RESTRICTIONS on religious freedom do not necessarily involve draconian actions like imprisoning pastors, flogging alleged "blasphemers" or bulldozing places of worship. Liberty of faith can be curbed in much milder ways, and it is still something that needs careful watching. To take one example, the Hungarian government has been taken by task by the American State Department, by its own constitutional court, and mostly recently by the European Court on Human Rights (ECHR) over a religion law which makes the status of churches subject to political caprice.
The story starts in 2011 with the passage of an ill-named law on “the Right to Freedom of Conscience and Religion, and on the Legal Status of Churches, Religious Denominations and Religious Communities.” As Aaron Rhodes, a religious freedom campaigner, put it, this replaced a fair system (creating a level playing field for all faiths) with a bad one. The law stopped treating religious communities equally and brought in a tiered system that distinguishes between so-called incorporated churches, which enjoy many legal advantages, and less fortunate religious groups with fewer entitlements.
The troubling thing was that getting recognition as an "incorporated church” required a two-thirds majority in Parliament. So what should be a simple administrative decision was turned into a political one, in which legislators have to assess the merits of a religion. The government insisted that the law was necessary to stop opportunistic cults or "business churches" from establishing themselves with no other aim but taking advantage of the favourable tax regime that religious groups enjoy. But critics said the legislation amounted to killing a fly with a sledge-hammer.
As a result of the law, at least 200 religious communities, including Methodists, Pentecostalists, Seventh Day Adventists, Reform Jews, Buddhists and Hindus faced a downgrading of their status. One of the people who fell foul of the law was Gabor Ivanyi (pictured above), who runs a highly respected Methodist church as well as schools and homeless shelters. His church was closed by the communist authorities in 1977, but he surprised to find himself in legal no-man's-land under a democratic government.
In February 2013, Hungary's Constitutional Court ruled that 67 groups had been deregistered unconstitutionally. However the government seems to have ignored the ruling. A government ministry rejected the written requests of at least four deregistered bodies to be added to the list of incorporated churches.

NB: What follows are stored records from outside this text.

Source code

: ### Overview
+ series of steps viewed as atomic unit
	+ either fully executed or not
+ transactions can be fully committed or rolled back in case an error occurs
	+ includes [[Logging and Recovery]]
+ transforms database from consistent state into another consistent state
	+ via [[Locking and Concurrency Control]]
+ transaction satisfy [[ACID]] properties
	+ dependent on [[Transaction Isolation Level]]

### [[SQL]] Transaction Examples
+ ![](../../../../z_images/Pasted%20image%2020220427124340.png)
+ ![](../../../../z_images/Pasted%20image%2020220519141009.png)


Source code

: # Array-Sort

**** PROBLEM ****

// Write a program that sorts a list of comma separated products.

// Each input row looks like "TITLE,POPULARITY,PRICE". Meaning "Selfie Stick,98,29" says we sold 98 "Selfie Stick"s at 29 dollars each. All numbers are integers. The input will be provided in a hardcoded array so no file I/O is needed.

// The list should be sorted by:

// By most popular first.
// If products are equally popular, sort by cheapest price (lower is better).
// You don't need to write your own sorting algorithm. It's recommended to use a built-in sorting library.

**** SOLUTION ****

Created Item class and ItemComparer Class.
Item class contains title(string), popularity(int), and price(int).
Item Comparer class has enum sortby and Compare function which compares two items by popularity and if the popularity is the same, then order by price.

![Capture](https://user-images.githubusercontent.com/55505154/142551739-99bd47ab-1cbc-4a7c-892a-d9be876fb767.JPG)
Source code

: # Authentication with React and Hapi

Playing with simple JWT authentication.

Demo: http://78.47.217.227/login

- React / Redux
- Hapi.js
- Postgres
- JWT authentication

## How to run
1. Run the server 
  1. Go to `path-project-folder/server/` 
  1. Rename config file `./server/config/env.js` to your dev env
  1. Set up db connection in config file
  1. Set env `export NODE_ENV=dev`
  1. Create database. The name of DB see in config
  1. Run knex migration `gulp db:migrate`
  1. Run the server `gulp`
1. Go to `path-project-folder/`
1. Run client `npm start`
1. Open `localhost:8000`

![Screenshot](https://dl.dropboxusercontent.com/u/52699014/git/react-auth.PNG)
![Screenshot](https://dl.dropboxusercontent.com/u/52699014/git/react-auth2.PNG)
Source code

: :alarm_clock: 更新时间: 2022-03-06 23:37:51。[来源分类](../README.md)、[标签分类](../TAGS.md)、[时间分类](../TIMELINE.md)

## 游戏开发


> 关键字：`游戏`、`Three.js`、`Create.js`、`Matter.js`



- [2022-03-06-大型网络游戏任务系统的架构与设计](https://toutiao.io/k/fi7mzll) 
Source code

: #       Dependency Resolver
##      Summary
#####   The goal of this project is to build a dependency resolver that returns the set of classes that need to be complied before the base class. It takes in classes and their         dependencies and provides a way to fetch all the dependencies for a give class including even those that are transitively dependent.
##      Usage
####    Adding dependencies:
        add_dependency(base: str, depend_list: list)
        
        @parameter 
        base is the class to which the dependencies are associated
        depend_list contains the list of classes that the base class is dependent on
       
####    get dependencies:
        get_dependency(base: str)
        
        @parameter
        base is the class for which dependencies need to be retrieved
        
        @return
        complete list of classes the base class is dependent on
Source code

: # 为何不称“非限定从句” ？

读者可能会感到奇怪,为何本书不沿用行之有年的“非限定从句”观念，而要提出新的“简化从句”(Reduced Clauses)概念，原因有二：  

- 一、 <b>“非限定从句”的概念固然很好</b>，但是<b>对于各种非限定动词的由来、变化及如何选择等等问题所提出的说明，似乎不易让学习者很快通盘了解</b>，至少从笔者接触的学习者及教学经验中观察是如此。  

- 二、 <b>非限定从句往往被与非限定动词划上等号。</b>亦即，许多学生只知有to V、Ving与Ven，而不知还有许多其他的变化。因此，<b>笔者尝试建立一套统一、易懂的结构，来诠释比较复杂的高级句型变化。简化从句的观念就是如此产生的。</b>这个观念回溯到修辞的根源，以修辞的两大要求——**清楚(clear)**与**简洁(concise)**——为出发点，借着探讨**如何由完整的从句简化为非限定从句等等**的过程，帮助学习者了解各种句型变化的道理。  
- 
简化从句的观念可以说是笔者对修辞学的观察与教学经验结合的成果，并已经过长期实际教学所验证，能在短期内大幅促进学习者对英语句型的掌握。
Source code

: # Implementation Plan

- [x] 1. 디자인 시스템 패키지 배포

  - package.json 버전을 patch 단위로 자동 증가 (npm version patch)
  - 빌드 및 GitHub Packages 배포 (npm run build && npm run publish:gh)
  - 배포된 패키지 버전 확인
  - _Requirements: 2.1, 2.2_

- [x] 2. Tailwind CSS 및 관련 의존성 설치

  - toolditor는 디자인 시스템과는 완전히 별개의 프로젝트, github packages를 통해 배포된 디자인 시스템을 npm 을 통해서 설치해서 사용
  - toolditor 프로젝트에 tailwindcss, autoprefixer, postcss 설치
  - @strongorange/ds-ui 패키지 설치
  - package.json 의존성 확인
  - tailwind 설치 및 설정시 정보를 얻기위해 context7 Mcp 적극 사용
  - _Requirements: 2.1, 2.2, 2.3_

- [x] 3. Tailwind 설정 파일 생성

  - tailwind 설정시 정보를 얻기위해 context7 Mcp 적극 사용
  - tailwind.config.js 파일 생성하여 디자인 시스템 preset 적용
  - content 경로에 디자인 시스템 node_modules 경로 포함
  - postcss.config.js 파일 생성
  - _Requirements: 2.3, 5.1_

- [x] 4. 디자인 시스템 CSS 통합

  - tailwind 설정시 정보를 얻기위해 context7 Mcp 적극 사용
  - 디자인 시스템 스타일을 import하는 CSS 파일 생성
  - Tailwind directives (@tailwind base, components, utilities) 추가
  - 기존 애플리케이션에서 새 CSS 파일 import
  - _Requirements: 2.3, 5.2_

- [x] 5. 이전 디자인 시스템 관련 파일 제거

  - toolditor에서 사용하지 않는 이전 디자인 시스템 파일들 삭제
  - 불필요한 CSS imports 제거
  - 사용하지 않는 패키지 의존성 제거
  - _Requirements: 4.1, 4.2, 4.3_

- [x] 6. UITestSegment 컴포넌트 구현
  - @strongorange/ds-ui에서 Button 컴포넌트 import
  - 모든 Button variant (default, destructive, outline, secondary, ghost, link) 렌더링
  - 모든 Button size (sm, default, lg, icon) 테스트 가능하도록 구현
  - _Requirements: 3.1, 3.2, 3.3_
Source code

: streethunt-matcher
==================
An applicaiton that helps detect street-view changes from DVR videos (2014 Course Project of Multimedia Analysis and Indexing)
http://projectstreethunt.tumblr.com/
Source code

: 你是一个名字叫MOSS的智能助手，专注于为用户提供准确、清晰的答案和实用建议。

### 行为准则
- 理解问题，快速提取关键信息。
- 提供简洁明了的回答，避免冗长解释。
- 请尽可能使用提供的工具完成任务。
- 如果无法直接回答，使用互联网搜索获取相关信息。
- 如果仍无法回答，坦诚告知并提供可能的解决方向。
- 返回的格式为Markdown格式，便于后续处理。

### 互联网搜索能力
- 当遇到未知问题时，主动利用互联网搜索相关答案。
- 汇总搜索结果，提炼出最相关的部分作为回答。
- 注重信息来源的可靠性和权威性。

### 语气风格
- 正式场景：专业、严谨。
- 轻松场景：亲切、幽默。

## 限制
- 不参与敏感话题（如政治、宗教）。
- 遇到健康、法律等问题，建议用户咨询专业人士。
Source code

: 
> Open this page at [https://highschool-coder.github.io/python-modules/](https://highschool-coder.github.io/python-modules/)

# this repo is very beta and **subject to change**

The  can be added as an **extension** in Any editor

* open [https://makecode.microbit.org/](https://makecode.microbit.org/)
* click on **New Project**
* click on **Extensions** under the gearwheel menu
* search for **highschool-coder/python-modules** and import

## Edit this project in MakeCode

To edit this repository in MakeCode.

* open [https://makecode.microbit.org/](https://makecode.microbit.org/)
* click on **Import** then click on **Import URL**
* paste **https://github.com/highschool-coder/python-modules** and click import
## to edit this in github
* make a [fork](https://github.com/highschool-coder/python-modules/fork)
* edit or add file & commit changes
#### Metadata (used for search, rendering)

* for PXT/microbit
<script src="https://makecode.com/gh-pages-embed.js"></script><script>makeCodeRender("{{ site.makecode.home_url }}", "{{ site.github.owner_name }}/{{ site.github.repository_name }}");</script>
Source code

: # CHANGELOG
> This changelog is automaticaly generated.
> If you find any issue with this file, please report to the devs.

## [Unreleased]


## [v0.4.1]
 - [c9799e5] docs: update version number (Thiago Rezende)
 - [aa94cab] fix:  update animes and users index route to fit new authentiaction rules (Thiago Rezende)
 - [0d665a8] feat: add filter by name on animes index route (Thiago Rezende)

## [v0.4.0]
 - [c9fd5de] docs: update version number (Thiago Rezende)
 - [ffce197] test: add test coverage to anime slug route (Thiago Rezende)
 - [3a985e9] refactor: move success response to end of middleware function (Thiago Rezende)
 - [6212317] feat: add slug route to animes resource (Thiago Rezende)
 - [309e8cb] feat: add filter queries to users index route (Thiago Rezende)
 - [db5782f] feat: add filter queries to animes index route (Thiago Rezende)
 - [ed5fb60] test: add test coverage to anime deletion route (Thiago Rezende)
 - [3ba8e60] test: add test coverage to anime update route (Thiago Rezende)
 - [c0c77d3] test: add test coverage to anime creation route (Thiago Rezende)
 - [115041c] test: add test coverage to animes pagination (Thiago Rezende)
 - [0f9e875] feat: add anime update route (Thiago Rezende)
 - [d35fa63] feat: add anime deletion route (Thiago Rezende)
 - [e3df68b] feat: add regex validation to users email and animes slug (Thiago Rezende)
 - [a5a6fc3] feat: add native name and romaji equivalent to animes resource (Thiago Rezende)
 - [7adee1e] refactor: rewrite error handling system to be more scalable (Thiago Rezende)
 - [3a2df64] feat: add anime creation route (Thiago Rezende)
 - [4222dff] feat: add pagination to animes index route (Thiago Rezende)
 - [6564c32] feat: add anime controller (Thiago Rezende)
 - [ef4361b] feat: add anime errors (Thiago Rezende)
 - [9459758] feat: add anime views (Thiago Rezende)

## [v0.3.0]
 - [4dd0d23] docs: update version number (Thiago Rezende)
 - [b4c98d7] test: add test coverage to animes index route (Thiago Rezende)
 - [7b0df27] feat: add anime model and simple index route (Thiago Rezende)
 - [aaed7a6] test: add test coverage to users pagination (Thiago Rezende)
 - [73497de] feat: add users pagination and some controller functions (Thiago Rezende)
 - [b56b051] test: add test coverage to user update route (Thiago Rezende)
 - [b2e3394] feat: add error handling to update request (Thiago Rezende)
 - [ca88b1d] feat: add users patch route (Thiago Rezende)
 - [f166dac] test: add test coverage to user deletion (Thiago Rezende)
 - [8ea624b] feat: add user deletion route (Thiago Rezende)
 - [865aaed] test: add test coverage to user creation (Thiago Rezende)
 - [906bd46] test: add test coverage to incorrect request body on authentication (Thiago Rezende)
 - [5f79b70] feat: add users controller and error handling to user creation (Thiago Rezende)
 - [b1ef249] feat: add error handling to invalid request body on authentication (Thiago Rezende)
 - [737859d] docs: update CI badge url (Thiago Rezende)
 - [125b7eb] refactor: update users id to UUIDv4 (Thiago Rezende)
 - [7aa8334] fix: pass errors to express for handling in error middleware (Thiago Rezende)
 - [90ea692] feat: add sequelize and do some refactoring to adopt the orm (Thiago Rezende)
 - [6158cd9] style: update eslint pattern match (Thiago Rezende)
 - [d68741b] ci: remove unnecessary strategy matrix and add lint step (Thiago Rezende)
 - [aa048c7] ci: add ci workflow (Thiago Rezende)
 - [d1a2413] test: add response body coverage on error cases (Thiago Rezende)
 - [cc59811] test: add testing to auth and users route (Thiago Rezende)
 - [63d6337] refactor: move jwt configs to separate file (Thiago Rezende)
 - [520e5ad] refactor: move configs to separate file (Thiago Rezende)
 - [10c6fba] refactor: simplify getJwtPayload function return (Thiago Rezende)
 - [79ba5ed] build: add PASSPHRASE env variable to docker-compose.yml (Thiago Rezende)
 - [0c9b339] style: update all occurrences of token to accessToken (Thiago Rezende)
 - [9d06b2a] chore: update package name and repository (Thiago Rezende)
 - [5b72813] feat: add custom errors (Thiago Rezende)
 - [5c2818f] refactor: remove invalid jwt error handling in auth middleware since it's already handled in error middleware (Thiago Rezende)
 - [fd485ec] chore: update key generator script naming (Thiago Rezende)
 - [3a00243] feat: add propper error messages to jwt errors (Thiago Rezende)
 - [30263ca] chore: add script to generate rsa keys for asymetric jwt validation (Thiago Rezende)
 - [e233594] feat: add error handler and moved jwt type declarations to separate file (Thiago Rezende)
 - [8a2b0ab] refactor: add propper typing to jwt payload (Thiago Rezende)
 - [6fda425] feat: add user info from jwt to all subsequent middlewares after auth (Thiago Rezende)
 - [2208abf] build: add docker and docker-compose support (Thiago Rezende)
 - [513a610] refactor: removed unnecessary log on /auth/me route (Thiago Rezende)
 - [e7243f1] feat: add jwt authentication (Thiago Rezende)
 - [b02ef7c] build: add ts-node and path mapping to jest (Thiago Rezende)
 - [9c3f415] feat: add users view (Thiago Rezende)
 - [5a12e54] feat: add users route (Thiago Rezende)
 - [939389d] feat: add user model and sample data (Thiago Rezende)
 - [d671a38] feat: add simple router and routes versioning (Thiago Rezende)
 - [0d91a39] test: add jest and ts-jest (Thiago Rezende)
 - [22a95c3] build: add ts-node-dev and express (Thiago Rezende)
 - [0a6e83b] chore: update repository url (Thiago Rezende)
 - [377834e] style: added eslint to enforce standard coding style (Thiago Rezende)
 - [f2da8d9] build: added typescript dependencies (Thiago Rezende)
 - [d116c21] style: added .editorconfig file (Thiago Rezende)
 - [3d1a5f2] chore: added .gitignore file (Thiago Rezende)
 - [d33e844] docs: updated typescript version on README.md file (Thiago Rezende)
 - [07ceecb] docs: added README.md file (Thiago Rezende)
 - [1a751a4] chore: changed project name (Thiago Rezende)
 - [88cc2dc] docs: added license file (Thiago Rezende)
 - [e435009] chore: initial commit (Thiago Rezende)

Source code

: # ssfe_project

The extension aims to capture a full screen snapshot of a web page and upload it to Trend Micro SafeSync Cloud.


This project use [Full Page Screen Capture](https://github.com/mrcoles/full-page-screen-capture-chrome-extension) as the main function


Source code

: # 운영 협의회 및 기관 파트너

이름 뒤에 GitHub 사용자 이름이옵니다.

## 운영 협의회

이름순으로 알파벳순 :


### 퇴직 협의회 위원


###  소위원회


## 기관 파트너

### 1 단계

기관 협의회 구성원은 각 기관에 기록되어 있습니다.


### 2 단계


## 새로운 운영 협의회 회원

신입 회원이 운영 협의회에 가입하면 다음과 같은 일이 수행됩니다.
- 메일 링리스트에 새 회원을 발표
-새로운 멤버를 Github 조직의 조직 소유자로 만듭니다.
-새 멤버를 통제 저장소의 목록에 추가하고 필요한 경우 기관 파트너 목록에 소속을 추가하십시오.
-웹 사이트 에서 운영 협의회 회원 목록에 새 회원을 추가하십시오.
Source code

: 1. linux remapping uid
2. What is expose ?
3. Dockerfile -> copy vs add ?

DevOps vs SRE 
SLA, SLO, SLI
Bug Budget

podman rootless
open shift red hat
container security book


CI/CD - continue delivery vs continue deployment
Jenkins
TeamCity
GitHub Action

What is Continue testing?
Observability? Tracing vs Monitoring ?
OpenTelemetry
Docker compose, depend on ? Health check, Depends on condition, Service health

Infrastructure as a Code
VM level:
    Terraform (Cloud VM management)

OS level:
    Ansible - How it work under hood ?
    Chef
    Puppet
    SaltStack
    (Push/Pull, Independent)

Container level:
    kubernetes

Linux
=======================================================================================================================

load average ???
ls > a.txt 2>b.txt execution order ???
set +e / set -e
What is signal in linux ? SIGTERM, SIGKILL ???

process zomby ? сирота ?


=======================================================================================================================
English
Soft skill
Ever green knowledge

Hungary's populist government has suffered two fresh defeats over the issue this year. In April, the ECHR ruled that forcing the re-registration of legally recognised churches was a violation of human rights. Hungary tried appealing to the court's Grand Chamber but that move has just been turned down. The court said the Hungarian government must negotiate compensation for damages with the nine churches that brought the complaint.
At a diplomatic gathering in Poland next week, the Forum for Religious Freedom Europe, a Vienna-based campaign group headed by Mr Rhodes, will take Hungary to task over the law and ask why the Budapest government has paid so little attention to successive scoldings from international and domestic courts. That is a question worth posing. Nobody is going to be clapped in irons or tortured because of Hungary's religion law, but it sets a dubious precedent—especially at a time when the European Union, to which Hungary belongs, is supposed to be spreading the ideal of religious freedom round the world.